StarlingX provides an OpenStack base layer with compute, storage and networking capabilities, along with configuration and other management functions. “StarlingX started out by taking the components of OpenStack and scaling them down instead of scaling them up,” said Jonathan Bryce, executive director of the OpenStack Foundation. Another edge-related project supported by OpenStack is Airship, which was initiated by AT&T and Dell to integrate OpenStack with the Kubernetes container orchestrator for edge data centers and telco edge central offices.
The Eclipse Foundation is another open edge organization, which recently formed the Edge Native Working Group to focus on near-term creation of an end-to-end software stack. It encompasses two existing projects with production-quality code available: Eclipse ioFog, based on efforts contributed by Edgeworx for running microservices across a distributed edge network; and Eclipse fog05, based on code developed by ADLINK to provide a decentralized infrastructure for fog and MEC implementations.
Another, longer-running, project under Eclipse is Kura, now available in a 4.1.0 version that provides an extensible open source IoT framework that provides API access to hardware interfaces of IoT gateways.
There’s plenty of overlap within all these efforts.
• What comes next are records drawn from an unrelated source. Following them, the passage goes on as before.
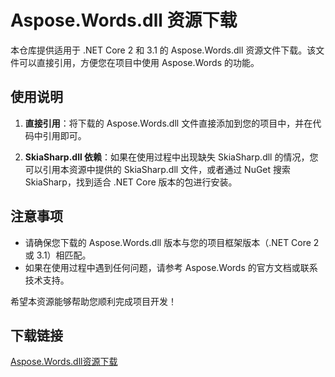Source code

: # Aspose.Words.dll 资源下载

本仓库提供适用于 .NET Core 2 和 3.1 的 Aspose.Words.dll 资源文件下载。该文件可以直接引用，方便您在项目中使用 Aspose.Words 的功能。

## 使用说明

1. **直接引用**：将下载的 Aspose.Words.dll 文件直接添加到您的项目中，并在代码中引用即可。

2. **SkiaSharp.dll 依赖**：如果在使用过程中出现缺失 SkiaSharp.dll 的情况，您可以引用本资源中提供的 SkiaSharp.dll 文件，或者通过 NuGet 搜索 SkiaSharp，找到适合 .NET Core 版本的包进行安装。

## 注意事项

- 请确保您下载的 Aspose.Words.dll 版本与您的项目框架版本（.NET Core 2 或 3.1）相匹配。
- 如果在使用过程中遇到任何问题，请参考 Aspose.Words 的官方文档或联系技术支持。

希望本资源能够帮助您顺利完成项目开发！

## 下载链接

[Aspose.Words.dll资源下载](https://pan.quark.cn/s/d01010253ec1)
Kilton Hopkins, Edgeworx CEO and Eclipse ioFog project lead, says the group plans to roll out reference architectures and working examples that will illustrate how implementers can fit various open edge components to build a full solution that is ready for use. “That might include ioFog, EdgeX and maybe some of the things that are in the Akraino stack,” Hopkins explained. “The edge industry is now mature enough that we’re able to do that.”
Or, perhaps some of these efforts will fall by the wayside or be subsumed by other efforts. Meanwhile, there are numerous similar or overlapping projects such as CORD (Central Office re-architected as a Datacenter) and Virtual Central Office (vCO), and KubeEdge for extending containerized application orchestration to hosts at the edge, among others.
“With edge, you’re going to need to have different approaches, but right now there’s just too many,” said Monica Paolini, founder and president of analyst and consulting firm Senza Fili.
Then there are the two elephants in the room: Amazon Web Services (AWS) and Microsoft Azure. AWS IoT Greengrass extends AWS to edge devices and Microsoft is pushing Azure IoT Edge as a managed service to deploy cloud workloads on edge devices. Each has a big stake in ensuring that edge environments don’t syphon off too much of the data compute and storage services that are driving their cloud-based revenue streams.
While edge frameworks remain a fragmented field, history suggests that the market will coalesce around a few. It may take some time for standardization to happen, but this foundation will enable edge architecture to do what it’s there to do: make compute experiences faster, more integrated and more data-intensive no matter the location.